- ASSIGNMENT:
Find every line in the records below that holds the word "DigilentZYBO" and copy it.

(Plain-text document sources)
--- START ---

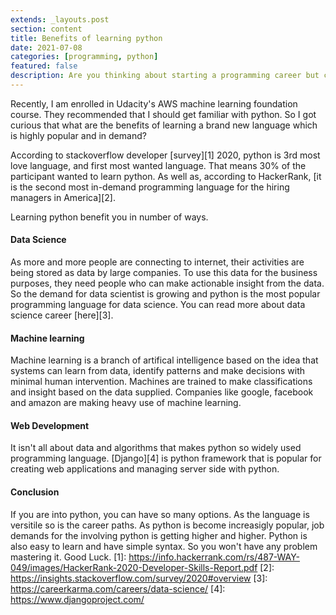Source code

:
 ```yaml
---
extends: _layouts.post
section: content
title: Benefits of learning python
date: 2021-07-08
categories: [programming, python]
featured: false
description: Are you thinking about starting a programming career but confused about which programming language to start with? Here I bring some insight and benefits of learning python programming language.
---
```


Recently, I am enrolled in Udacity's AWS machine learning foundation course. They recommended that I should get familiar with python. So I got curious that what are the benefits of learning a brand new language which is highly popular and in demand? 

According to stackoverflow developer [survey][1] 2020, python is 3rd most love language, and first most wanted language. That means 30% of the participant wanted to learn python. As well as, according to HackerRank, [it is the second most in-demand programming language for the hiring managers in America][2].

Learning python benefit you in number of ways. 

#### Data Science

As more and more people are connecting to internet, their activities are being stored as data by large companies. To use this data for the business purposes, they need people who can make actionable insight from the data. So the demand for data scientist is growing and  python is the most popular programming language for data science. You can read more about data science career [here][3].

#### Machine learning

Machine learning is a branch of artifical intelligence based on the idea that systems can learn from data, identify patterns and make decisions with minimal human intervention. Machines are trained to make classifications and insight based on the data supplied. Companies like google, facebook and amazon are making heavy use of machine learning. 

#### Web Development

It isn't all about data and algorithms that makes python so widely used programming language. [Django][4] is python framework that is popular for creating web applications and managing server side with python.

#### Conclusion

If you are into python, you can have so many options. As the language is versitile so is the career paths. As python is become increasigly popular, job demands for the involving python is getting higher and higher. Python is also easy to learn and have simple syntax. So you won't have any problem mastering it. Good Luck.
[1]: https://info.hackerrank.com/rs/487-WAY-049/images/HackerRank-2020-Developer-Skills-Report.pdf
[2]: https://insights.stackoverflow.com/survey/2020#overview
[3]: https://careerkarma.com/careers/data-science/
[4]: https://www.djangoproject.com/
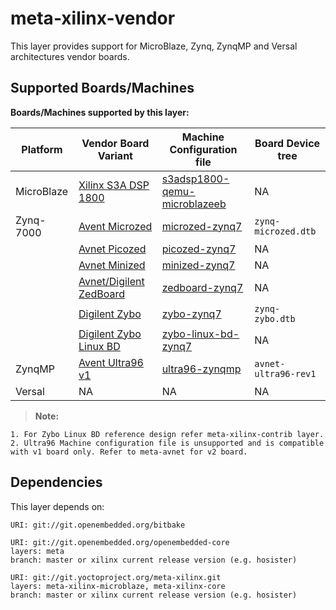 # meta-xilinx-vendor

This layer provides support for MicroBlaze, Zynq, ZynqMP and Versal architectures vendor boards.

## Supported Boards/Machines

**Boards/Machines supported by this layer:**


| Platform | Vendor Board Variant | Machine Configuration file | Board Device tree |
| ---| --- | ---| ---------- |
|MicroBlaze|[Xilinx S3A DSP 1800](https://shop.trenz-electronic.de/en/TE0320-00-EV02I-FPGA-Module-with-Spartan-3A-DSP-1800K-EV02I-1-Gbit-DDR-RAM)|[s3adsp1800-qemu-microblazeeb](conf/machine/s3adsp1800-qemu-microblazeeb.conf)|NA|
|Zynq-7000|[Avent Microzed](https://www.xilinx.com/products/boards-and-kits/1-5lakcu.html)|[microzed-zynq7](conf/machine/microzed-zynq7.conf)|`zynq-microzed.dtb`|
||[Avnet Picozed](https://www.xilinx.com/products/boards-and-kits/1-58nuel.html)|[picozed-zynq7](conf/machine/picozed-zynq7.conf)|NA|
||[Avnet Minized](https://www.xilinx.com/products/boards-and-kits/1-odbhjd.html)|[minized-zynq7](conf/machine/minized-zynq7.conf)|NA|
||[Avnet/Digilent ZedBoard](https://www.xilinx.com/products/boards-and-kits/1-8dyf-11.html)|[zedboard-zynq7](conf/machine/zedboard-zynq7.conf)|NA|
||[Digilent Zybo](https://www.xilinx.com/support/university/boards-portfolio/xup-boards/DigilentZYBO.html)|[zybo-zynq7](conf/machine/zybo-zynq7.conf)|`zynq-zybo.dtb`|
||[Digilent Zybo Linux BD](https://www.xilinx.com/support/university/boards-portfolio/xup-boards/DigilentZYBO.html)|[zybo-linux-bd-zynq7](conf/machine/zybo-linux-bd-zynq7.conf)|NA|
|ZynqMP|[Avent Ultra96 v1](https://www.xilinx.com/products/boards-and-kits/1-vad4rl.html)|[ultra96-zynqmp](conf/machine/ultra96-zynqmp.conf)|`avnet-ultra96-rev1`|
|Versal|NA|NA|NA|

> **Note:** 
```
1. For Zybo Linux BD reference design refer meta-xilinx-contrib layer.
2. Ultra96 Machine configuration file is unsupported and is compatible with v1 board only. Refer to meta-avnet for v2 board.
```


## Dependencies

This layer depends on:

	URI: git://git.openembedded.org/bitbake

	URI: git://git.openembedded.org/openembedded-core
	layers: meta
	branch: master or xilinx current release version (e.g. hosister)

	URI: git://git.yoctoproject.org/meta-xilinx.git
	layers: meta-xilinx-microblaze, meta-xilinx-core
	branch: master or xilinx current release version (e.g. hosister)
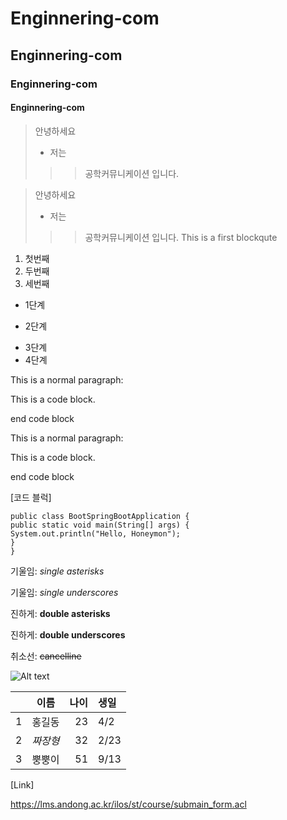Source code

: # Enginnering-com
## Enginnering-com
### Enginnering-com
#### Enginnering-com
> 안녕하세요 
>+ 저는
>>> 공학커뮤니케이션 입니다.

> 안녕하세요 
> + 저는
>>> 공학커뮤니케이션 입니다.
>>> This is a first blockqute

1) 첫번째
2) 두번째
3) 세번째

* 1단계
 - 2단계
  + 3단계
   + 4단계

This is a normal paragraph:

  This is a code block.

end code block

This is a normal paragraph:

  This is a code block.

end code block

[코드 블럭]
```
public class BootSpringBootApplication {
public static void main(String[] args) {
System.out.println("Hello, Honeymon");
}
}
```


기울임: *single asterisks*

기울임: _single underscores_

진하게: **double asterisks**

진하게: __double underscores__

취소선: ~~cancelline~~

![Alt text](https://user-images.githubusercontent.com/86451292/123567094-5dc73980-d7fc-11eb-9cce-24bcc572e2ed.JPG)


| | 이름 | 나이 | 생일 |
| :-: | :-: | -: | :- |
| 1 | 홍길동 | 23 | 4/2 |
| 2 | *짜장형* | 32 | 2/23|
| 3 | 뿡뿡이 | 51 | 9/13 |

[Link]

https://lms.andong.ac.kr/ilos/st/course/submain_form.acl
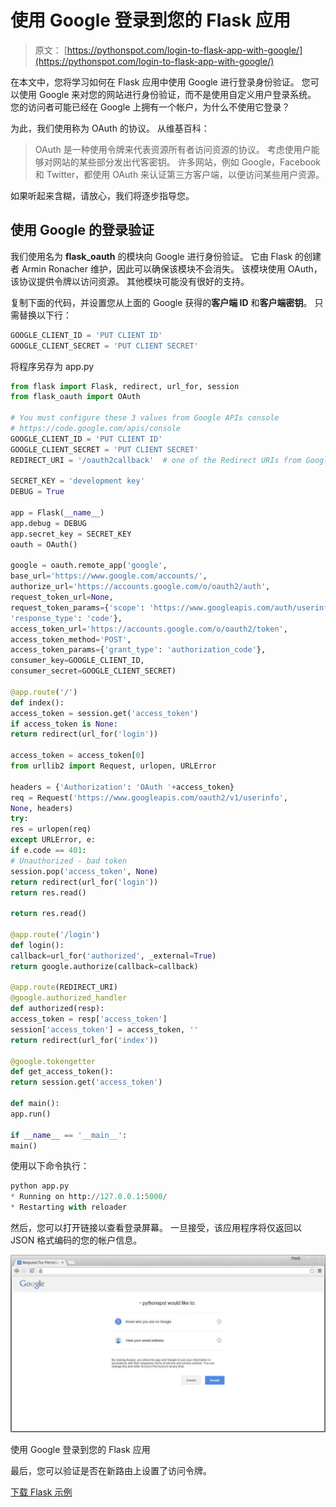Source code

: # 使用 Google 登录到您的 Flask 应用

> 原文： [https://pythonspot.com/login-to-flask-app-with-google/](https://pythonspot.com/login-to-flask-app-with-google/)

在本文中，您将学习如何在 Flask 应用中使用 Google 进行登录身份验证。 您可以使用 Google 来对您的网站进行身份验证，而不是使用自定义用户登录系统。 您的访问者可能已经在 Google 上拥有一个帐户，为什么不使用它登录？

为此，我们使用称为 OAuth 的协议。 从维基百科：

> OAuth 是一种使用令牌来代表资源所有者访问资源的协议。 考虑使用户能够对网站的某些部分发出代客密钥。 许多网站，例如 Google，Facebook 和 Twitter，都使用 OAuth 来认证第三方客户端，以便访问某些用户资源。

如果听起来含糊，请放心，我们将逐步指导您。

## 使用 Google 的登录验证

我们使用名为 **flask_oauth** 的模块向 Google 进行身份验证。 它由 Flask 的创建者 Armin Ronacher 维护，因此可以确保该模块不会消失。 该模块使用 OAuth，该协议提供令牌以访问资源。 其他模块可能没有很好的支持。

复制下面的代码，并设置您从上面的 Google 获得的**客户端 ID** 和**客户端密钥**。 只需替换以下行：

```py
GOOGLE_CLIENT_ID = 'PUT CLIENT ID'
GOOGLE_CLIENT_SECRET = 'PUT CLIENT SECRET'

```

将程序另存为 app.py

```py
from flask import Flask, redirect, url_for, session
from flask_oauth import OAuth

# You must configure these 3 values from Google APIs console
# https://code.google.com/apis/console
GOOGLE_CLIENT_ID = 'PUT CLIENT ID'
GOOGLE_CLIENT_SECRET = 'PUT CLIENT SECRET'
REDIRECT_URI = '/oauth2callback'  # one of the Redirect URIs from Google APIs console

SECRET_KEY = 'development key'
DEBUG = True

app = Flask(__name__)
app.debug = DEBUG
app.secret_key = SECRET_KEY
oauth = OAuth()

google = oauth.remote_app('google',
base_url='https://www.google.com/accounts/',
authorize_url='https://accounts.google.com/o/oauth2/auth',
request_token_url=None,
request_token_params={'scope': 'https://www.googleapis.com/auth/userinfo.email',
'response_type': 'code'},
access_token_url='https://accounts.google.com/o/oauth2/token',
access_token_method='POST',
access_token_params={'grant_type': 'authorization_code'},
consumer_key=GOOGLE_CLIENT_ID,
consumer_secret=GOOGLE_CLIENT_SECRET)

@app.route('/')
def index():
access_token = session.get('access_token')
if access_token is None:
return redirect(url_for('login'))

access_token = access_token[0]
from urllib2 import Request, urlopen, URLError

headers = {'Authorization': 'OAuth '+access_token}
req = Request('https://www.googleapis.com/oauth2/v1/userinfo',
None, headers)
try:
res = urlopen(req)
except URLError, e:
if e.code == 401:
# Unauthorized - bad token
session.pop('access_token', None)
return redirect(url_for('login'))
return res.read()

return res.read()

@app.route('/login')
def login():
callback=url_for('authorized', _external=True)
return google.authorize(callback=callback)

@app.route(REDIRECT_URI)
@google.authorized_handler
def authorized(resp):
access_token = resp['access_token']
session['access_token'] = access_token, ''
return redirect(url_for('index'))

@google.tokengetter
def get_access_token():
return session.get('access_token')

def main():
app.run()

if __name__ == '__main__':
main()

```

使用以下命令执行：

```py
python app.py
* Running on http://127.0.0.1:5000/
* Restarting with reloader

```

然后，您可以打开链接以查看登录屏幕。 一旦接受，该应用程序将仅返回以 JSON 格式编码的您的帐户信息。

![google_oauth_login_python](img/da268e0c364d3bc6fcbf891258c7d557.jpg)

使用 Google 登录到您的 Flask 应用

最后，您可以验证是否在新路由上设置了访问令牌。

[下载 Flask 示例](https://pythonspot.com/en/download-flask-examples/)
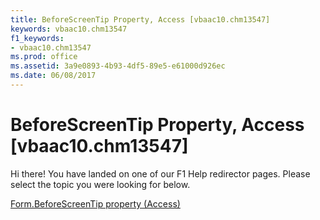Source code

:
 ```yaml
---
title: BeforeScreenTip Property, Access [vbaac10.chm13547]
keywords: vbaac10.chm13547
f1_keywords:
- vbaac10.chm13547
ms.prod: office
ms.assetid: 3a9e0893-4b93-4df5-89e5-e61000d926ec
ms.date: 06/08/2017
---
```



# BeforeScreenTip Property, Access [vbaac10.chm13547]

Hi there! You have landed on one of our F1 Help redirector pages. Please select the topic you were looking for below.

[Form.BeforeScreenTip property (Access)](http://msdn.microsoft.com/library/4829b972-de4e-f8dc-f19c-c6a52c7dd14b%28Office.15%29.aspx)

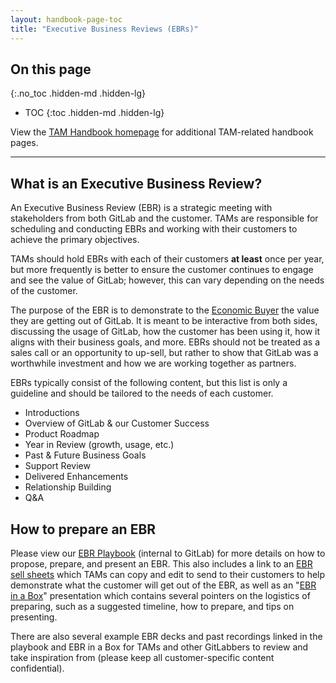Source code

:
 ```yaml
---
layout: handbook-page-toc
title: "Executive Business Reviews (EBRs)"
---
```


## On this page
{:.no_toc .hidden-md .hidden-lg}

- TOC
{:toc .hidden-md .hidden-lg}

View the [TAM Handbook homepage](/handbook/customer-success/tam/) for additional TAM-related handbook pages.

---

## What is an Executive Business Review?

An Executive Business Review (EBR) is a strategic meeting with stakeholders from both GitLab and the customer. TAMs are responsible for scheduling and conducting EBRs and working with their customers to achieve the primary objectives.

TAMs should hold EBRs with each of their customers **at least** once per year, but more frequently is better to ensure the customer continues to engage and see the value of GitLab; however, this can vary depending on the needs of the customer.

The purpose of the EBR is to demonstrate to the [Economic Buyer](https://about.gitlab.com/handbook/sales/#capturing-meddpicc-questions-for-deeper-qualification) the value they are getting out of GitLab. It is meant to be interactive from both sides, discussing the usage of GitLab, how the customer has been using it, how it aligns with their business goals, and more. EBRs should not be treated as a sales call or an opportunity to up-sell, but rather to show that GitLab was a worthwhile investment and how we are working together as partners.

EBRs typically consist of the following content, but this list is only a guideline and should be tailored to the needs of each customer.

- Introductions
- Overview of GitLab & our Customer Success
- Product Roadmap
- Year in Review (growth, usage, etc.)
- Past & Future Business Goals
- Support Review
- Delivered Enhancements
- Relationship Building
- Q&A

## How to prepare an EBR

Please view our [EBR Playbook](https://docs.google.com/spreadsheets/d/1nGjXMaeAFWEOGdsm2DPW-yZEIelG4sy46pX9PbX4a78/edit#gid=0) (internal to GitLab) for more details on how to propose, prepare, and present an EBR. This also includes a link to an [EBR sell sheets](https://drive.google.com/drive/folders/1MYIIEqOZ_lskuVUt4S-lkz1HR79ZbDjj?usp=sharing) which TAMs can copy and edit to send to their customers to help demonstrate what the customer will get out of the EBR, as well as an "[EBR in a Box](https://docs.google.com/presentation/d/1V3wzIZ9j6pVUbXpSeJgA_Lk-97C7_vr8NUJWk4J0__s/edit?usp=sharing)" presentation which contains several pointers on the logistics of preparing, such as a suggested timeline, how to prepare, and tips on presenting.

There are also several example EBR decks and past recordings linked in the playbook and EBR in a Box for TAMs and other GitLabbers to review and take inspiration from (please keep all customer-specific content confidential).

--- END ---

- WRITTEN RESPONSE:
||[Digilent Zybo](https://www.xilinx.com/support/university/boards-portfolio/xup-boards/DigilentZYBO.html)|[zybo-zynq7](conf/machine/zybo-zynq7.conf)|`zynq-zybo.dtb`|
||[Digilent Zybo Linux BD](https://www.xilinx.com/support/university/boards-portfolio/xup-boards/DigilentZYBO.html)|[zybo-linux-bd-zynq7](conf/machine/zybo-linux-bd-zynq7.conf)|NA|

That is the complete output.